TASK REQUIREMENTS>
Every line from the line containing "- Alertas de performance personalizados" through the final line below is to be repeated exactly; no other line is.

DATASET ENTRIES>
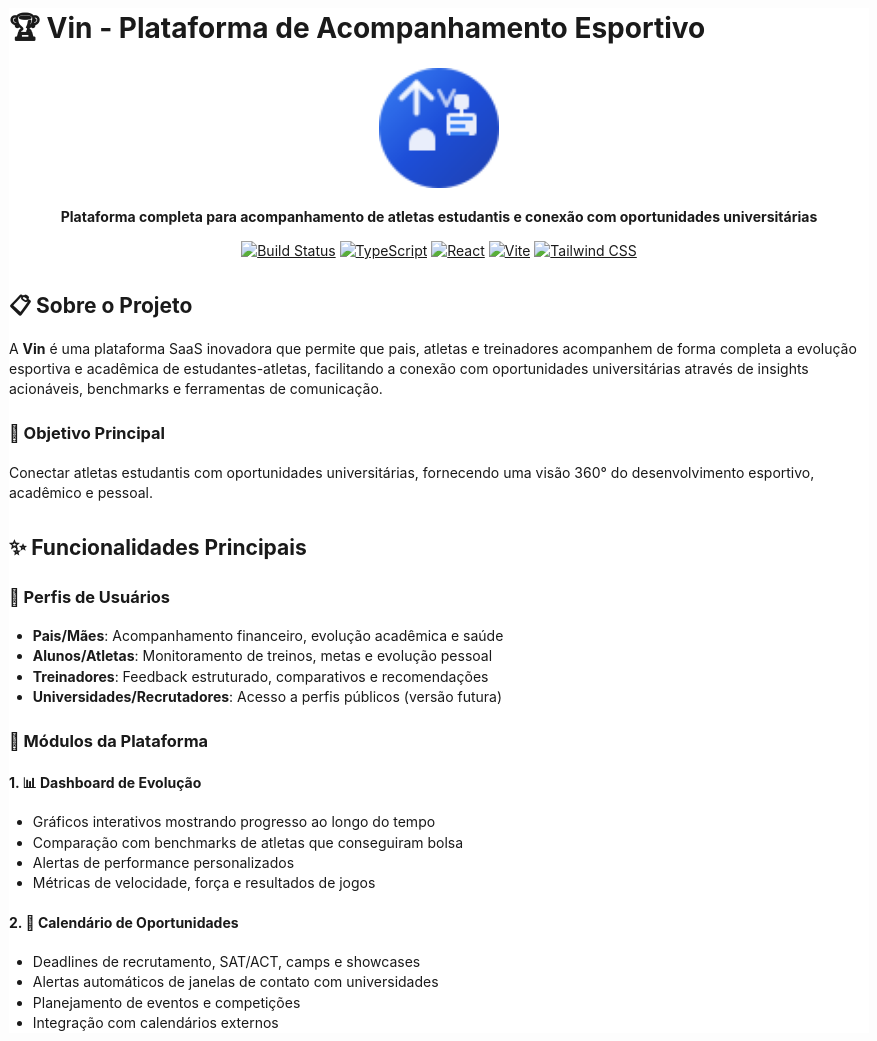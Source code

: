 # 🏆 Vin - Plataforma de Acompanhamento Esportivo

<div align="center">
  <img src="public/vin-icon.svg" alt="Vin Logo" width="120" height="120">
  
  **Plataforma completa para acompanhamento de atletas estudantis e conexão com oportunidades universitárias**
  
  [![Build Status](https://img.shields.io/badge/build-passing-brightgreen)](https://github.com/doniani/vin)
  [![TypeScript](https://img.shields.io/badge/TypeScript-5.0+-blue)](https://www.typescriptlang.org/)
  [![React](https://img.shields.io/badge/React-18.0+-61dafb)](https://reactjs.org/)
  [![Vite](https://img.shields.io/badge/Vite-7.0+-646cff)](https://vitejs.dev/)
  [![Tailwind CSS](https://img.shields.io/badge/Tailwind-3.4+-38bdf8)](https://tailwindcss.com/)
</div>

## 📋 Sobre o Projeto

A **Vin** é uma plataforma SaaS inovadora que permite que pais, atletas e treinadores acompanhem de forma completa a evolução esportiva e acadêmica de estudantes-atletas, facilitando a conexão com oportunidades universitárias através de insights acionáveis, benchmarks e ferramentas de comunicação.

### 🎯 Objetivo Principal
Conectar atletas estudantis com oportunidades universitárias, fornecendo uma visão 360° do desenvolvimento esportivo, acadêmico e pessoal.

## ✨ Funcionalidades Principais

### 👥 Perfis de Usuários
- **Pais/Mães**: Acompanhamento financeiro, evolução acadêmica e saúde
- **Alunos/Atletas**: Monitoramento de treinos, metas e evolução pessoal
- **Treinadores**: Feedback estruturado, comparativos e recomendações
- **Universidades/Recrutadores**: Acesso a perfis públicos (versão futura)

### 🚀 Módulos da Plataforma

#### 1. 📊 Dashboard de Evolução
- Gráficos interativos mostrando progresso ao longo do tempo
- Comparação com benchmarks de atletas que conseguiram bolsa
- Alertas de performance personalizados
- Métricas de velocidade, força e resultados de jogos

#### 2. 📅 Calendário de Oportunidades
- Deadlines de recrutamento, SAT/ACT, camps e showcases
- Alertas automáticos de janelas de contato com universidades
- Planejamento de eventos e competições
- Integração com calendários externos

TASK RESPONSE>
- Alertas de performance personalizados
- Métricas de velocidade, força e resultados de jogos

#### 2. 📅 Calendário de Oportunidades
- Deadlines de recrutamento, SAT/ACT, camps e showcases
- Alertas automáticos de janelas de contato com universidades
- Planejamento de eventos e competições
- Integração com calendários externos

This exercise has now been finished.